▶ _EXERCISE DIRECTIONS_:
Look through the lines below, find those with the word "synchronization", and copy them.

▶ _EXTRACTED INFORMATION_:
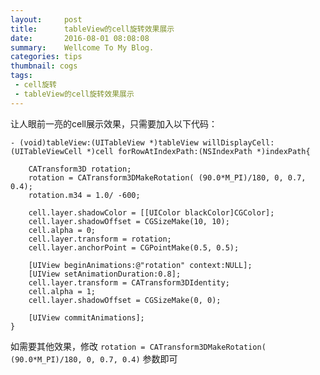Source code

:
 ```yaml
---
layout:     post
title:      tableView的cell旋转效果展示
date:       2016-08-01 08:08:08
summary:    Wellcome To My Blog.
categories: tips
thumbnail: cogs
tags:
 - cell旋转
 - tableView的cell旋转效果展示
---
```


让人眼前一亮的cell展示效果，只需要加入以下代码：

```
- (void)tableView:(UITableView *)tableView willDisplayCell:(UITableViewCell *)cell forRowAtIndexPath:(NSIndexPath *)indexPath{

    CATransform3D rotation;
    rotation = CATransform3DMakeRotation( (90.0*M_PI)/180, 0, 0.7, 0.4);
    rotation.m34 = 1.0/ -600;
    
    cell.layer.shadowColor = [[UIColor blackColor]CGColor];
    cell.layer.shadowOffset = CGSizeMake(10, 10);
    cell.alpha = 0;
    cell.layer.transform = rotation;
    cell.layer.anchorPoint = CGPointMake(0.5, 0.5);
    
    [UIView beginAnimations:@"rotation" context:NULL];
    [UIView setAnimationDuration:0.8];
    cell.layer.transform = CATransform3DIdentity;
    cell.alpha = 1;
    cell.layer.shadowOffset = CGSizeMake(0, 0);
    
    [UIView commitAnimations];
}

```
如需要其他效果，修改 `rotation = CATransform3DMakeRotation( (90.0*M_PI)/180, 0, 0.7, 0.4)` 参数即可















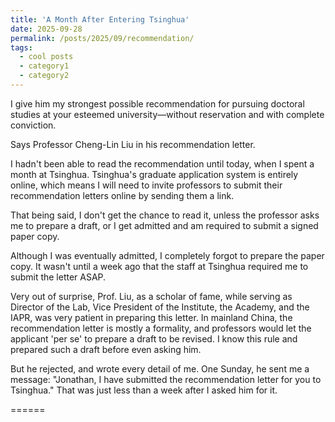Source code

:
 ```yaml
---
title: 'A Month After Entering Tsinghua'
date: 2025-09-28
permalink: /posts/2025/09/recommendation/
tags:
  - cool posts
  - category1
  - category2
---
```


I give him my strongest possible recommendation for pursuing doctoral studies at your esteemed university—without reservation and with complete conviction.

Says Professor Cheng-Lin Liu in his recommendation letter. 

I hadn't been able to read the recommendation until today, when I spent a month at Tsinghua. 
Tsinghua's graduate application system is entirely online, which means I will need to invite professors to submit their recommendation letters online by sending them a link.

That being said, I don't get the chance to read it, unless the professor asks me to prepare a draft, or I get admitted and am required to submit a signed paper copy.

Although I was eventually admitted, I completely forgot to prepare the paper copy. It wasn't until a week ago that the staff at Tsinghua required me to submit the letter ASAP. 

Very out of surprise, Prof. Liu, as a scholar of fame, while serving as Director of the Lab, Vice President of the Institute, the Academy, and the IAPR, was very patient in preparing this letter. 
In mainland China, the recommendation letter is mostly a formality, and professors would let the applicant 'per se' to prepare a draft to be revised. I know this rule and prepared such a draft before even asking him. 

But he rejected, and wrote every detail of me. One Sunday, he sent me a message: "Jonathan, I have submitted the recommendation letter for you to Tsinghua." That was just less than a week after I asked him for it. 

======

* * *

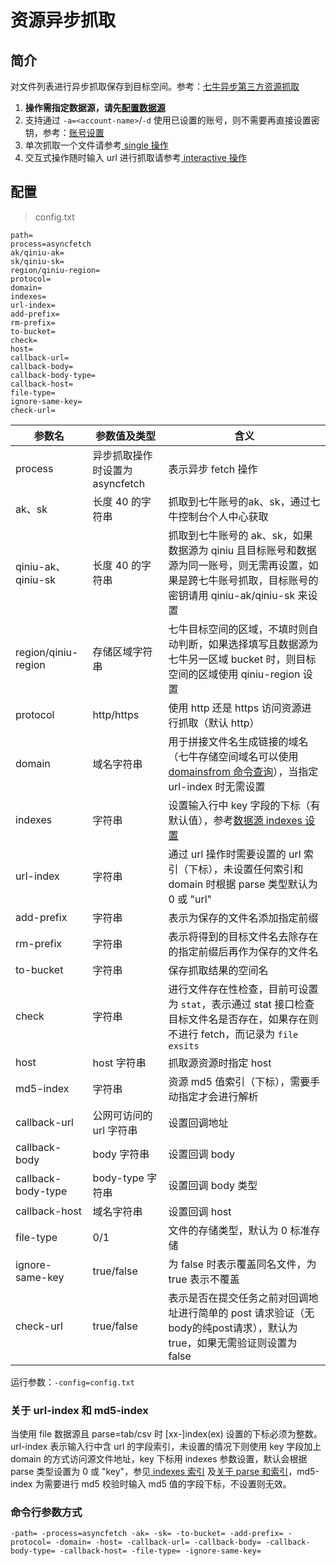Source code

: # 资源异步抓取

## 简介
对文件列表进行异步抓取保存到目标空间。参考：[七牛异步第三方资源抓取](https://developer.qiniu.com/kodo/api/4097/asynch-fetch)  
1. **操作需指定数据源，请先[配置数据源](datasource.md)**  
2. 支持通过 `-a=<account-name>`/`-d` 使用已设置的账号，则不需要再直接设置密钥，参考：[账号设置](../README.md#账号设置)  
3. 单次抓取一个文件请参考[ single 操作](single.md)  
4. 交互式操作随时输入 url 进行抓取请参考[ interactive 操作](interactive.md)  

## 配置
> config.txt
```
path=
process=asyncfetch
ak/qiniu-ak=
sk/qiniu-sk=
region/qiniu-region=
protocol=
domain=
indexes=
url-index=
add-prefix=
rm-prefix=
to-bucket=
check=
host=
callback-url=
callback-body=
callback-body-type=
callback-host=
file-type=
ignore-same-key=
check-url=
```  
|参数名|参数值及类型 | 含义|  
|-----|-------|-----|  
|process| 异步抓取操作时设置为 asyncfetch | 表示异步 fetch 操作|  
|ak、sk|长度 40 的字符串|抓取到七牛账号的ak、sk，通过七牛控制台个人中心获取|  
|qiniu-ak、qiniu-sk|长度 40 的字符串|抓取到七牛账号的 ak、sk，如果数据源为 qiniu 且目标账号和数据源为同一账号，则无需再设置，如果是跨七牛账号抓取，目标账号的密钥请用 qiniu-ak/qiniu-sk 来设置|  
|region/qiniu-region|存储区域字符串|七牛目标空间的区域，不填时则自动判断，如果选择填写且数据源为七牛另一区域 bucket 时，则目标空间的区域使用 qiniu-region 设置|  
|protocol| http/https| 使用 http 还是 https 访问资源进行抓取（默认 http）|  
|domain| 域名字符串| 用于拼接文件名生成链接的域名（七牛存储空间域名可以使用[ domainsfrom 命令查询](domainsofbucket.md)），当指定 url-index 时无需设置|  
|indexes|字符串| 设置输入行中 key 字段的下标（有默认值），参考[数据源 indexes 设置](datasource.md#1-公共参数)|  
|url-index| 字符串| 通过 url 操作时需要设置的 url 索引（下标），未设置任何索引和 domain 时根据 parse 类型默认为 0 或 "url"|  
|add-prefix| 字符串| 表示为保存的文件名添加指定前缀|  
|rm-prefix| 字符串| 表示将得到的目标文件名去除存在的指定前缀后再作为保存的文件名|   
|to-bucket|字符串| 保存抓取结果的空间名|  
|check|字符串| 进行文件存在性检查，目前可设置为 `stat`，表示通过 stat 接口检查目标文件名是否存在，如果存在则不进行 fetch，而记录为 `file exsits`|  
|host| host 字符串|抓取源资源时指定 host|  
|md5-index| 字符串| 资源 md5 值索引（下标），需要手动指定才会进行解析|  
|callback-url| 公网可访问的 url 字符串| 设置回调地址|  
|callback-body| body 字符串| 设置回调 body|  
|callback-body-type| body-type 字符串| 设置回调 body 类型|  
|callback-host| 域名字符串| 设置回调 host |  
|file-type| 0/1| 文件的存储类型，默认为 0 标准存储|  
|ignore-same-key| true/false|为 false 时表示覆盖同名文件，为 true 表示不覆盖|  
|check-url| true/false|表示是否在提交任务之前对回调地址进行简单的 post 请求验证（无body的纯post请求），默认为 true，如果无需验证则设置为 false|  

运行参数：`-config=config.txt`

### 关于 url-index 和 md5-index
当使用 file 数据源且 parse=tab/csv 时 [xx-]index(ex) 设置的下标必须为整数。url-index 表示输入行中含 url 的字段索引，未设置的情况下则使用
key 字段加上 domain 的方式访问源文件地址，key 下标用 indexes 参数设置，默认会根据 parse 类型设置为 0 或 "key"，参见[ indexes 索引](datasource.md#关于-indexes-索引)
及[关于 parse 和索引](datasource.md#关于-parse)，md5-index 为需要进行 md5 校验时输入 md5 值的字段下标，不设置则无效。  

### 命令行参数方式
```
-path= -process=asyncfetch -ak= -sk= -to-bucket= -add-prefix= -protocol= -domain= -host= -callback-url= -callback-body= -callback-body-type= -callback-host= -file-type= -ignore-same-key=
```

--

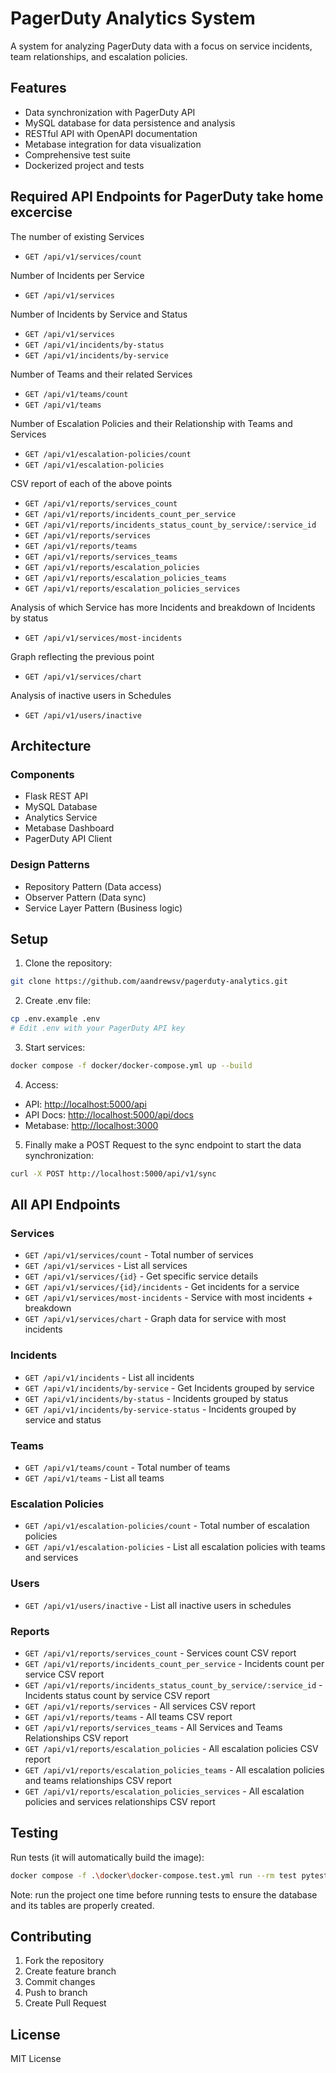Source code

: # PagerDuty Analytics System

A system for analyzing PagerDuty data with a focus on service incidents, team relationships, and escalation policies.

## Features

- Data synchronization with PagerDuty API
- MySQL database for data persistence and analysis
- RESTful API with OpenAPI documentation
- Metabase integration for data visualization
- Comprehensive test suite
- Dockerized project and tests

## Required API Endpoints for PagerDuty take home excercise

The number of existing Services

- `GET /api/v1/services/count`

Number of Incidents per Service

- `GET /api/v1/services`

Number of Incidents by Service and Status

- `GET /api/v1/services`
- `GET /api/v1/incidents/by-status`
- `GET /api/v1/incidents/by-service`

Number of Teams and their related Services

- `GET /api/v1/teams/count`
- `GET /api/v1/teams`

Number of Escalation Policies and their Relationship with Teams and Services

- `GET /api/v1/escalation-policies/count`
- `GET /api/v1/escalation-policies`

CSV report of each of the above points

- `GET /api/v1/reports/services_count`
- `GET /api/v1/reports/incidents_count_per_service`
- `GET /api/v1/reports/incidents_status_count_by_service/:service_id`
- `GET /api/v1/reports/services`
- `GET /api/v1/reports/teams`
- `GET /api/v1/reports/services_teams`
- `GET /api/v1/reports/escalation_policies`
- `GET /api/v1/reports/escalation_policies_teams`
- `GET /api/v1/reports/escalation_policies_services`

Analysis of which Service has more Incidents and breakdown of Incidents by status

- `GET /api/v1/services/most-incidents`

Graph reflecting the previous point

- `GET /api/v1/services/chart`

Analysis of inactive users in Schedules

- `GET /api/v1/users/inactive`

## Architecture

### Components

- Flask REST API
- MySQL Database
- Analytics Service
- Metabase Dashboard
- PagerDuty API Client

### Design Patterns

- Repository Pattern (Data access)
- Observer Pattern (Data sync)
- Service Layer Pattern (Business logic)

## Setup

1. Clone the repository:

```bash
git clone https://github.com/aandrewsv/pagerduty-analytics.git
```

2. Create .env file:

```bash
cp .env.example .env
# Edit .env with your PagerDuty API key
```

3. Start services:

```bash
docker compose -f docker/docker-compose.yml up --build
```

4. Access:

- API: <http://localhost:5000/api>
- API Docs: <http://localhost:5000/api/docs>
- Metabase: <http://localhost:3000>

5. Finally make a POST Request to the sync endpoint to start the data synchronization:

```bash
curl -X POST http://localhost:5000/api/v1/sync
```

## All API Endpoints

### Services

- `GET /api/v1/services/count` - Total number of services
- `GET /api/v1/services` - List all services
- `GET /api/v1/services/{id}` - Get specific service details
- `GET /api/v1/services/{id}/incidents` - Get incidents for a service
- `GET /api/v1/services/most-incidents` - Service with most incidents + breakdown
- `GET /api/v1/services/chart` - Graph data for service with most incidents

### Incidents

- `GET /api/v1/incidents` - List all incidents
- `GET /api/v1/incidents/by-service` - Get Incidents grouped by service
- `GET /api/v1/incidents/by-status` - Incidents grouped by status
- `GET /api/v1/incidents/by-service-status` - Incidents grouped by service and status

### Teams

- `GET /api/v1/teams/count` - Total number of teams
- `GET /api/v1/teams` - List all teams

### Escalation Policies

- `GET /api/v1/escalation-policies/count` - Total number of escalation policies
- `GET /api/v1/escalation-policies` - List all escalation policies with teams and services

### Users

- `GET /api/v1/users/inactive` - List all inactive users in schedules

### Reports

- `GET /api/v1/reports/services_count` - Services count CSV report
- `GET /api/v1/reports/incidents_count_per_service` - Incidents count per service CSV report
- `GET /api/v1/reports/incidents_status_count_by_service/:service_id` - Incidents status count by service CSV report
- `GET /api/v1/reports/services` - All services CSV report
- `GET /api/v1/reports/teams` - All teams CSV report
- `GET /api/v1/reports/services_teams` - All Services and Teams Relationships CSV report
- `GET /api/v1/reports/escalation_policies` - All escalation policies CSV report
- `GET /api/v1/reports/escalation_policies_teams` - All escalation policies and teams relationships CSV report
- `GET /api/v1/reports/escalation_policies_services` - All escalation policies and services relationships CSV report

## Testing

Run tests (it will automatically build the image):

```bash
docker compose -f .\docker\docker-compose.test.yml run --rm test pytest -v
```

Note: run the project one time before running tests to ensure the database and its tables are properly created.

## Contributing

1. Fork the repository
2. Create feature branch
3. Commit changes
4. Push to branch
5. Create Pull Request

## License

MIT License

▶ _SOLVED PROBLEM_:
- Data synchronization with PagerDuty API
5. Finally make a POST Request to the sync endpoint to start the data synchronization:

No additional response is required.